April 9, 2015, 5:28 PM ET

U.S. Tells Its Top Trading Partners: Step Up to Boost the Global Economy

The Treasury Department released its semiannual currency report Thursday.

The U.S. Treasury Department on Thursday offered its twice-yearly advice to Europe, Japan, China and other major trading partners, warning they’re not doing enough to support global economic growth.

The semi-annual currency report comes ahead of the International Monetary Fund‘s spring meetings, where finance leaders are expected to discuss the global outlook and U.S. Treasury Secretary Jacob Lew will encourage new measures to spur domestic demand.

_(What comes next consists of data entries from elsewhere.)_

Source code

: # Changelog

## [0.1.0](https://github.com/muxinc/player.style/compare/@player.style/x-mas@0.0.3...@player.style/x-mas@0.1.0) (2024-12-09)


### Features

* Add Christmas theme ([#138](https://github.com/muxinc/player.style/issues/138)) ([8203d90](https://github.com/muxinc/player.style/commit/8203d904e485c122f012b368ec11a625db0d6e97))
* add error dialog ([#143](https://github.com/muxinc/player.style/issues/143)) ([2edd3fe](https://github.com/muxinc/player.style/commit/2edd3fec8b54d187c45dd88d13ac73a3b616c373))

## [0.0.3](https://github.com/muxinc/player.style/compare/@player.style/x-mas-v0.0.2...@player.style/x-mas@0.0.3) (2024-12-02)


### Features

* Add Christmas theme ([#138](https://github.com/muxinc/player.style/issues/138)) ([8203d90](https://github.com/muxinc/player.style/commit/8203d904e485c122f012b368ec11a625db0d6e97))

Here are excerpts from the report:

The U.S. Economy

Although GDP growth appears to have slowed in the first quarter of 2015, in part reflecting the temporary effects of severe winter weather, an array of economic indicators suggests that the underlying momentum of the recovery remains intact and growth is expected to remain strong through the end of this year.

The Global Economy

In contrast to solid U.S. performance, global economic outcomes have been disappointing and remain of concern. Not only has global growth failed to accelerate, but there is worry that the composition of global output is increasingly unbalanced. Weak global growth importantly reflects an insufficiently comprehensive mix of macroeconomic policies in some key countries, which leaves substantial scope for efforts to support domestic demand.

Policy Prescriptions

Policymakers need to use all levers, including fiscal stimulus where fiscal space exists, to complement monetary policy accommodation. In conjunction, many countries also need to implement structural reforms to help boost potential growth and address persistent stagnation. Balanced approaches to macroeconomic policy are particularly needed in large surplus countries, notably in Germany, China, Japan, and Korea.

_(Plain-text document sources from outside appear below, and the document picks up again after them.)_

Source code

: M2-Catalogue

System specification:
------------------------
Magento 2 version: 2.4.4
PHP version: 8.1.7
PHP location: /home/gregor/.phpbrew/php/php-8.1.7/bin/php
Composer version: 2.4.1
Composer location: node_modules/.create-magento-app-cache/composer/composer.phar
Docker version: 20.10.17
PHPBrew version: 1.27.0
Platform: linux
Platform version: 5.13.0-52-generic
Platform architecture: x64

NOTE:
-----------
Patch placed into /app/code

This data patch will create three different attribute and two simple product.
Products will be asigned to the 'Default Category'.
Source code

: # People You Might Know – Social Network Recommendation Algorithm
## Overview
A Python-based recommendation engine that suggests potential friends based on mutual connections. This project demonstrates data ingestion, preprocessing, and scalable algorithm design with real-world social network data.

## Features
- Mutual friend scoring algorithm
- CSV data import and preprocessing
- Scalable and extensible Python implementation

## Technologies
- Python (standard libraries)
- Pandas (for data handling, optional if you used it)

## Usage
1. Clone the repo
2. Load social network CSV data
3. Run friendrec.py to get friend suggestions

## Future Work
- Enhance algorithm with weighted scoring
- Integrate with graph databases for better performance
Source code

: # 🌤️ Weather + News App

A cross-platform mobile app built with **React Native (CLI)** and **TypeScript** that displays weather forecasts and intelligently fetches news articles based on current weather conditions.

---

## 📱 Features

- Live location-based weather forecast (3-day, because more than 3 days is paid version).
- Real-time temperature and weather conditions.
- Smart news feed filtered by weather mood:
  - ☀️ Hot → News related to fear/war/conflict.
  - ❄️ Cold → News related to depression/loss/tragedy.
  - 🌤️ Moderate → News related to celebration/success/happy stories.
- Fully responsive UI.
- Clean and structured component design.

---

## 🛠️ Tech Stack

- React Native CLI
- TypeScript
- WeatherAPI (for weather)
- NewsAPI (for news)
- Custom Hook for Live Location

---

The key priority for the euro area is to bolster domestic demand growth. In the face of ongoing disinflation, the European Central Bank (ECB) has taken forceful steps to support growth and combat downward price pressures. Complementing these monetary measures with supportive national fiscal policies, and appropriate structural reforms, would help deliver the strongest boost to domestic demand.

Singling out Germany

Stronger demand growth in Germany is absolutely essential, as it has been persistently weak. Germany’s relatively low unemployment and recovery to pre-crisis output has relied heavily on increased exports outside the euro area.

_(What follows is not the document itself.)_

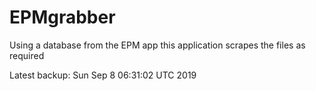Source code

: # EPMgrabber
Using a database from the EPM app this application scrapes the files as required


Latest backup: Sun Sep 8 06:31:02 UTC 2019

Going forward the government needs to deploy all three policy levers – fiscal, monetary, and structural – to secure a balanced and durable recovery and ensure monetary stimulus is appropriately supporting the growth of domestic demand. Overreliance on monetary policy without appropriate support from fiscal policy and structural reforms will put Japan’s recovery and escape from deflation at risk and could generate negative spillovers.


China’s currency needs to appreciate to bring about the necessary internal rebalancing toward household consumption that is a key goal of the government’s reform plans and necessary for sustained, balanced global growth. While China has made real progress, with its real effective exchange rate appreciating meaningfully over the past six months, these factors indicate an RMB exchange rate that remains significantly undervalued.

South Korea

After reducing their presence in the foreign exchange market from August through November, Korean authorities appear to have substantially increased intervention in December and January, a time of appreciation pressure on the won. Refraining from intervention and allowing more space for won appreciation would help with rebalancing and encourage a reallocation of productive resources to the non-tradables sector.